BEGIN Source information

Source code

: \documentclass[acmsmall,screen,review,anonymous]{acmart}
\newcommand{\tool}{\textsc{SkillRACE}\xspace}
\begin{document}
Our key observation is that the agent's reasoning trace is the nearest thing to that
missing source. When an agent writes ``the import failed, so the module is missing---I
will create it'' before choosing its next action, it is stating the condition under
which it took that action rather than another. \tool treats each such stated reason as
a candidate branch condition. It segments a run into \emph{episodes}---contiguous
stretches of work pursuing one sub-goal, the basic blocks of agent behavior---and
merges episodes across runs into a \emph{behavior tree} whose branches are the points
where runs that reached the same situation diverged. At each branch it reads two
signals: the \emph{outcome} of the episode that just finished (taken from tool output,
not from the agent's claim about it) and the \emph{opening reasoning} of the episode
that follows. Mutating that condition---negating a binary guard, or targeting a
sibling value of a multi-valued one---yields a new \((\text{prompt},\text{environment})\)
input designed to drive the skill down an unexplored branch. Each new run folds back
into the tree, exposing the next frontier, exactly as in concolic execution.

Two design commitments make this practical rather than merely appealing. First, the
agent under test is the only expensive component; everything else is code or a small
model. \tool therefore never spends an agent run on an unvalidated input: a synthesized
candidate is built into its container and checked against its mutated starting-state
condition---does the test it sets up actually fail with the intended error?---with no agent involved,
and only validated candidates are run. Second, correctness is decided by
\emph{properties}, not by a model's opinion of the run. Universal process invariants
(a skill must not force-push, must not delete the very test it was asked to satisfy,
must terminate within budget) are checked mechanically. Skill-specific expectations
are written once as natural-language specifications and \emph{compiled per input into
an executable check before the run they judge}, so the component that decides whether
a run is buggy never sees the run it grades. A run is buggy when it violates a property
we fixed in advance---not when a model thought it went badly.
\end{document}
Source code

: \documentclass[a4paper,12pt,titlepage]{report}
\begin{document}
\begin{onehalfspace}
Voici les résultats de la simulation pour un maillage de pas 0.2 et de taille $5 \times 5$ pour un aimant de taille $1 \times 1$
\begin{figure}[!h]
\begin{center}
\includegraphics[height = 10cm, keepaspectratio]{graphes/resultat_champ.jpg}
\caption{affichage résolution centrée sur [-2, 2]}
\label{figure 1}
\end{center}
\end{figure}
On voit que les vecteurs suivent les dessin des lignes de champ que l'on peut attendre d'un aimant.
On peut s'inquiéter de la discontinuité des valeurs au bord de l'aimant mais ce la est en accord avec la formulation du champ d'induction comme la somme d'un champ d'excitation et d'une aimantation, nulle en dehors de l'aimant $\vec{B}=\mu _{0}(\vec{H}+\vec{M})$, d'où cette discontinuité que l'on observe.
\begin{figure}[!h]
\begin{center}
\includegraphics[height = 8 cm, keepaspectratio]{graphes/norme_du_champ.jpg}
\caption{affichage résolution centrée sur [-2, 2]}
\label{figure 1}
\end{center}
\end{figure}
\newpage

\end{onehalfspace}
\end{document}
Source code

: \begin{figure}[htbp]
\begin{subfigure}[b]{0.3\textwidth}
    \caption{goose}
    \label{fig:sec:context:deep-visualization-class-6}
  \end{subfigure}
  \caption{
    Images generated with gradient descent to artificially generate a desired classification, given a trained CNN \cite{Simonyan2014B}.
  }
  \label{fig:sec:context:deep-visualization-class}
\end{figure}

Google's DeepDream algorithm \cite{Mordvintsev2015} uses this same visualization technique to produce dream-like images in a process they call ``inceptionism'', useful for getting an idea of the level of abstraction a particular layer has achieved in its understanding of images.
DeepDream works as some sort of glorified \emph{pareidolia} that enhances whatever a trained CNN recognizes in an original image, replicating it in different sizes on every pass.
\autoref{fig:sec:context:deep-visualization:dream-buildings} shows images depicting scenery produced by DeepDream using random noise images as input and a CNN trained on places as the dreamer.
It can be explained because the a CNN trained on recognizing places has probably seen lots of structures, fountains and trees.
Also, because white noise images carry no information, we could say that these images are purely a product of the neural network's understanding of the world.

END Source information

◆ Aim of the exercise
From the records above, count the lines in which the string "understanding" is found, and answer with the number alone.

◆ Task result
2